900 billion hours on mobile apps


As inhabitants of Earth’s digital world we spent 900 billion hours on mobile apps in 2016.

That is to say, all of us connected to the internet – around 3.2 billion people – used our mobile apps for 900 billion hours last year – or on average we spent 281.25 hours out of last year hammering away at the apps on our little hand-held magic machines.

And while that sounds like a lot, it averages out to only .032 hours out of our lives last year we spent on mobile apps – two hours out of each day for Android users.

Okay, so those are all averages and, let’s face it, some of us spend way more time on our mobile phones in general and on apps in particular: Facebook, for example.

Still and all, we spend as digital citizens of the world a whole bunch of minutes using the apps installed or downloaded on our phones.

The figures come from App Annie’s 2016 Retrospective on app usage. App Annie is the most trusted and respected app data analysis and insights company.

“Total time spent in apps worldwide increased by over 150 billion hours year over year, reaching nearly 900 billion hours in 2016,” according to the App Annie report. “On a daily basis, this translates to an average of roughly two hours per Android phone user.

“The increase in total time was broad-based. Most countries experienced over 20% year-over-year growth, with the US growing by roughly 25%. Worldwide, the top three categories by absolute growth on Android phones in 2016 were Communication, Social and Videos Players & Editors. Within these categories, three mega apps — Chrome Browser, Facebook, and YouTube — were the biggest contributors of absolute growth in their respective categories.”

And what do we do with those apps? On those apps? We shop.

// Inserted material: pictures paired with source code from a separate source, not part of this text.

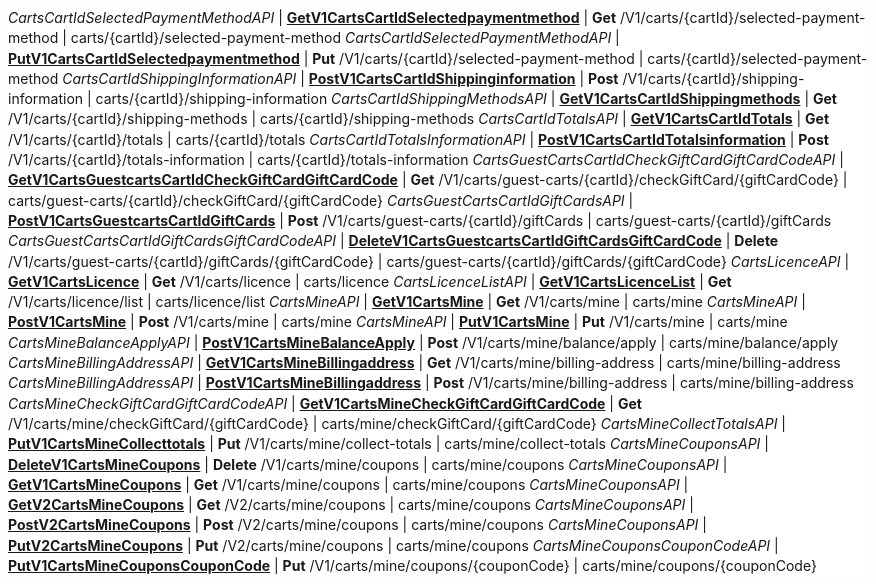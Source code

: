*CartsCartIdSelectedPaymentMethodAPI* | [**GetV1CartsCartIdSelectedpaymentmethod**](docs/CartsCartIdSelectedPaymentMethodAPI.md#getv1cartscartidselectedpaymentmethod) | **Get** /V1/carts/{cartId}/selected-payment-method | carts/{cartId}/selected-payment-method
*CartsCartIdSelectedPaymentMethodAPI* | [**PutV1CartsCartIdSelectedpaymentmethod**](docs/CartsCartIdSelectedPaymentMethodAPI.md#putv1cartscartidselectedpaymentmethod) | **Put** /V1/carts/{cartId}/selected-payment-method | carts/{cartId}/selected-payment-method
*CartsCartIdShippingInformationAPI* | [**PostV1CartsCartIdShippinginformation**](docs/CartsCartIdShippingInformationAPI.md#postv1cartscartidshippinginformation) | **Post** /V1/carts/{cartId}/shipping-information | carts/{cartId}/shipping-information
*CartsCartIdShippingMethodsAPI* | [**GetV1CartsCartIdShippingmethods**](docs/CartsCartIdShippingMethodsAPI.md#getv1cartscartidshippingmethods) | **Get** /V1/carts/{cartId}/shipping-methods | carts/{cartId}/shipping-methods
*CartsCartIdTotalsAPI* | [**GetV1CartsCartIdTotals**](docs/CartsCartIdTotalsAPI.md#getv1cartscartidtotals) | **Get** /V1/carts/{cartId}/totals | carts/{cartId}/totals
*CartsCartIdTotalsInformationAPI* | [**PostV1CartsCartIdTotalsinformation**](docs/CartsCartIdTotalsInformationAPI.md#postv1cartscartidtotalsinformation) | **Post** /V1/carts/{cartId}/totals-information | carts/{cartId}/totals-information
*CartsGuestCartsCartIdCheckGiftCardGiftCardCodeAPI* | [**GetV1CartsGuestcartsCartIdCheckGiftCardGiftCardCode**](docs/CartsGuestCartsCartIdCheckGiftCardGiftCardCodeAPI.md#getv1cartsguestcartscartidcheckgiftcardgiftcardcode) | **Get** /V1/carts/guest-carts/{cartId}/checkGiftCard/{giftCardCode} | carts/guest-carts/{cartId}/checkGiftCard/{giftCardCode}
*CartsGuestCartsCartIdGiftCardsAPI* | [**PostV1CartsGuestcartsCartIdGiftCards**](docs/CartsGuestCartsCartIdGiftCardsAPI.md#postv1cartsguestcartscartidgiftcards) | **Post** /V1/carts/guest-carts/{cartId}/giftCards | carts/guest-carts/{cartId}/giftCards
*CartsGuestCartsCartIdGiftCardsGiftCardCodeAPI* | [**DeleteV1CartsGuestcartsCartIdGiftCardsGiftCardCode**](docs/CartsGuestCartsCartIdGiftCardsGiftCardCodeAPI.md#deletev1cartsguestcartscartidgiftcardsgiftcardcode) | **Delete** /V1/carts/guest-carts/{cartId}/giftCards/{giftCardCode} | carts/guest-carts/{cartId}/giftCards/{giftCardCode}
*CartsLicenceAPI* | [**GetV1CartsLicence**](docs/CartsLicenceAPI.md#getv1cartslicence) | **Get** /V1/carts/licence | carts/licence
*CartsLicenceListAPI* | [**GetV1CartsLicenceList**](docs/CartsLicenceListAPI.md#getv1cartslicencelist) | **Get** /V1/carts/licence/list | carts/licence/list
*CartsMineAPI* | [**GetV1CartsMine**](docs/CartsMineAPI.md#getv1cartsmine) | **Get** /V1/carts/mine | carts/mine
*CartsMineAPI* | [**PostV1CartsMine**](docs/CartsMineAPI.md#postv1cartsmine) | **Post** /V1/carts/mine | carts/mine
*CartsMineAPI* | [**PutV1CartsMine**](docs/CartsMineAPI.md#putv1cartsmine) | **Put** /V1/carts/mine | carts/mine
*CartsMineBalanceApplyAPI* | [**PostV1CartsMineBalanceApply**](docs/CartsMineBalanceApplyAPI.md#postv1cartsminebalanceapply) | **Post** /V1/carts/mine/balance/apply | carts/mine/balance/apply
*CartsMineBillingAddressAPI* | [**GetV1CartsMineBillingaddress**](docs/CartsMineBillingAddressAPI.md#getv1cartsminebillingaddress) | **Get** /V1/carts/mine/billing-address | carts/mine/billing-address
*CartsMineBillingAddressAPI* | [**PostV1CartsMineBillingaddress**](docs/CartsMineBillingAddressAPI.md#postv1cartsminebillingaddress) | **Post** /V1/carts/mine/billing-address | carts/mine/billing-address
*CartsMineCheckGiftCardGiftCardCodeAPI* | [**GetV1CartsMineCheckGiftCardGiftCardCode**](docs/CartsMineCheckGiftCardGiftCardCodeAPI.md#getv1cartsminecheckgiftcardgiftcardcode) | **Get** /V1/carts/mine/checkGiftCard/{giftCardCode} | carts/mine/checkGiftCard/{giftCardCode}
*CartsMineCollectTotalsAPI* | [**PutV1CartsMineCollecttotals**](docs/CartsMineCollectTotalsAPI.md#putv1cartsminecollecttotals) | **Put** /V1/carts/mine/collect-totals | carts/mine/collect-totals
*CartsMineCouponsAPI* | [**DeleteV1CartsMineCoupons**](docs/CartsMineCouponsAPI.md#deletev1cartsminecoupons) | **Delete** /V1/carts/mine/coupons | carts/mine/coupons
*CartsMineCouponsAPI* | [**GetV1CartsMineCoupons**](docs/CartsMineCouponsAPI.md#getv1cartsminecoupons) | **Get** /V1/carts/mine/coupons | carts/mine/coupons
*CartsMineCouponsAPI* | [**GetV2CartsMineCoupons**](docs/CartsMineCouponsAPI.md#getv2cartsminecoupons) | **Get** /V2/carts/mine/coupons | carts/mine/coupons
*CartsMineCouponsAPI* | [**PostV2CartsMineCoupons**](docs/CartsMineCouponsAPI.md#postv2cartsminecoupons) | **Post** /V2/carts/mine/coupons | carts/mine/coupons
*CartsMineCouponsAPI* | [**PutV2CartsMineCoupons**](docs/CartsMineCouponsAPI.md#putv2cartsminecoupons) | **Put** /V2/carts/mine/coupons | carts/mine/coupons
*CartsMineCouponsCouponCodeAPI* | [**PutV1CartsMineCouponsCouponCode**](docs/CartsMineCouponsCouponCodeAPI.md#putv1cartsminecouponscouponcode) | **Put** /V1/carts/mine/coupons/{couponCode} | carts/mine/coupons/{couponCode}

“Retail apps flourished in 2016 — netting more downloads, revenue and engaged users than ever before. Mobile earned 44% of retailers’ online traffic, totaling 31% of sales in 2016,” according to App Annie’s Alexandra Kaufman. “Time spent in Shopping apps grew 30% since 2015, reaching over 125 million hours for November in the US. Retailers are expanding sales for shopping-centric holidays beyond more than just one day in order to undercut the competition, such as with Cyber Monday — the Monday following Black Friday — morphing into Cyber Week.”

As one might imagine, given the increased number of hours spent on apps in 2016, downloads also increased in 2016.

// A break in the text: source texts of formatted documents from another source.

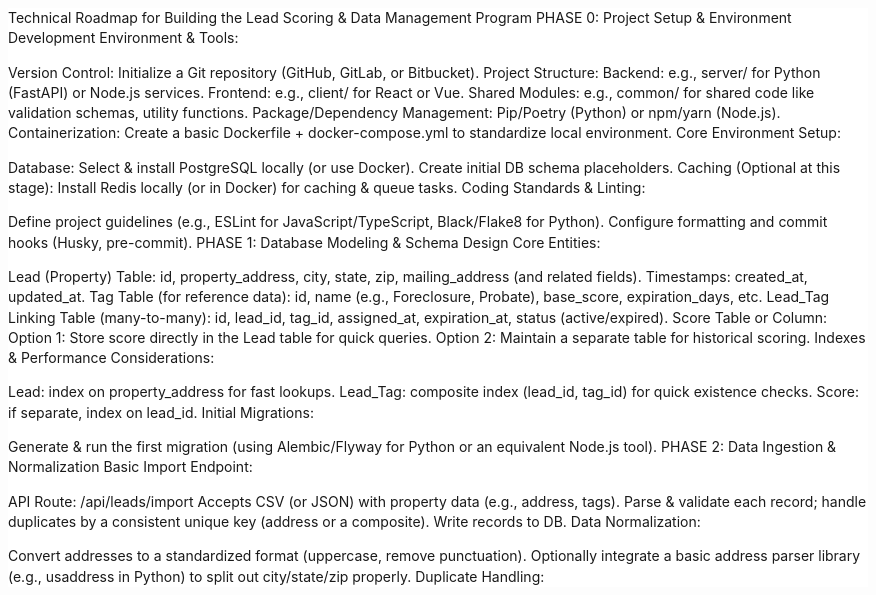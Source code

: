 Technical Roadmap for Building the Lead Scoring & Data Management Program
PHASE 0: Project Setup & Environment
Development Environment & Tools:

Version Control: Initialize a Git repository (GitHub, GitLab, or Bitbucket).
Project Structure:
Backend: e.g., server/ for Python (FastAPI) or Node.js services.
Frontend: e.g., client/ for React or Vue.
Shared Modules: e.g., common/ for shared code like validation schemas, utility functions.
Package/Dependency Management: Pip/Poetry (Python) or npm/yarn (Node.js).
Containerization: Create a basic Dockerfile + docker-compose.yml to standardize local environment.
Core Environment Setup:

Database:
Select & install PostgreSQL locally (or use Docker).
Create initial DB schema placeholders.
Caching (Optional at this stage):
Install Redis locally (or in Docker) for caching & queue tasks.
Coding Standards & Linting:

Define project guidelines (e.g., ESLint for JavaScript/TypeScript, Black/Flake8 for Python).
Configure formatting and commit hooks (Husky, pre-commit).
PHASE 1: Database Modeling & Schema Design
Core Entities:

Lead (Property) Table:
id, property_address, city, state, zip, mailing_address (and related fields).
Timestamps: created_at, updated_at.
Tag Table (for reference data):
id, name (e.g., Foreclosure, Probate), base_score, expiration_days, etc.
Lead_Tag Linking Table (many-to-many):
id, lead_id, tag_id, assigned_at, expiration_at, status (active/expired).
Score Table or Column:
Option 1: Store score directly in the Lead table for quick queries.
Option 2: Maintain a separate table for historical scoring.
Indexes & Performance Considerations:

Lead: index on property_address for fast lookups.
Lead_Tag: composite index (lead_id, tag_id) for quick existence checks.
Score: if separate, index on lead_id.
Initial Migrations:

Generate & run the first migration (using Alembic/Flyway for Python or an equivalent Node.js tool).
PHASE 2: Data Ingestion & Normalization
Basic Import Endpoint:

API Route: /api/leads/import
Accepts CSV (or JSON) with property data (e.g., address, tags).
Parse & validate each record; handle duplicates by a consistent unique key (address or a composite).
Write records to DB.
Data Normalization:

Convert addresses to a standardized format (uppercase, remove punctuation).
Optionally integrate a basic address parser library (e.g., usaddress in Python) to split out city/state/zip properly.
Duplicate Handling:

“Like total time, worldwide download growth in 2016 followed roughly the same trajectory as in the previous year,” according to the App Annie report. “This resulted in annual downloads reaching over 90 billion, an increase of more than 13 billion across the iOS App Store and Google Play. As in 2015, Google Play accounted for most of this growth (especially in emerging markets — see the next section). iOS downloads increased more in 2016 than they did in 2015. This was driven largely by China, which accounted for nearly 80% of iOS download growth.”

While retailers did very well with shopping apps in 2016, publishers of content didn’t do as well as they might have expected but, overall, saw $35 million in revenue produced through apps last year.

The biggest winner among revenue producers, however, was games.

“Consistent with previous years, games were by far the revenue leaders,” explains the App Annie report. “In 2016, games generated 75% and 90% of all app store revenue on the iOS App Store and Google Play, respectively. On the iOS App Store, the Role Playing Game subcategory alone generated half of all revenue growth in 2016.”

Can we expect this growth in app download, use and revenue to continue at such a rate? Probably not suggests the report.

“2016 made clear that as a market matures, its download growth rate will eventually level off,” the report suggests. “This happened in the US, Germany and Japan. It is important to note that although download growth has slowed in these markets, each one still generated an extremely large volume of absolute downloads. In other words, the rate of new installs has leveled off at high levels in these developed markets.”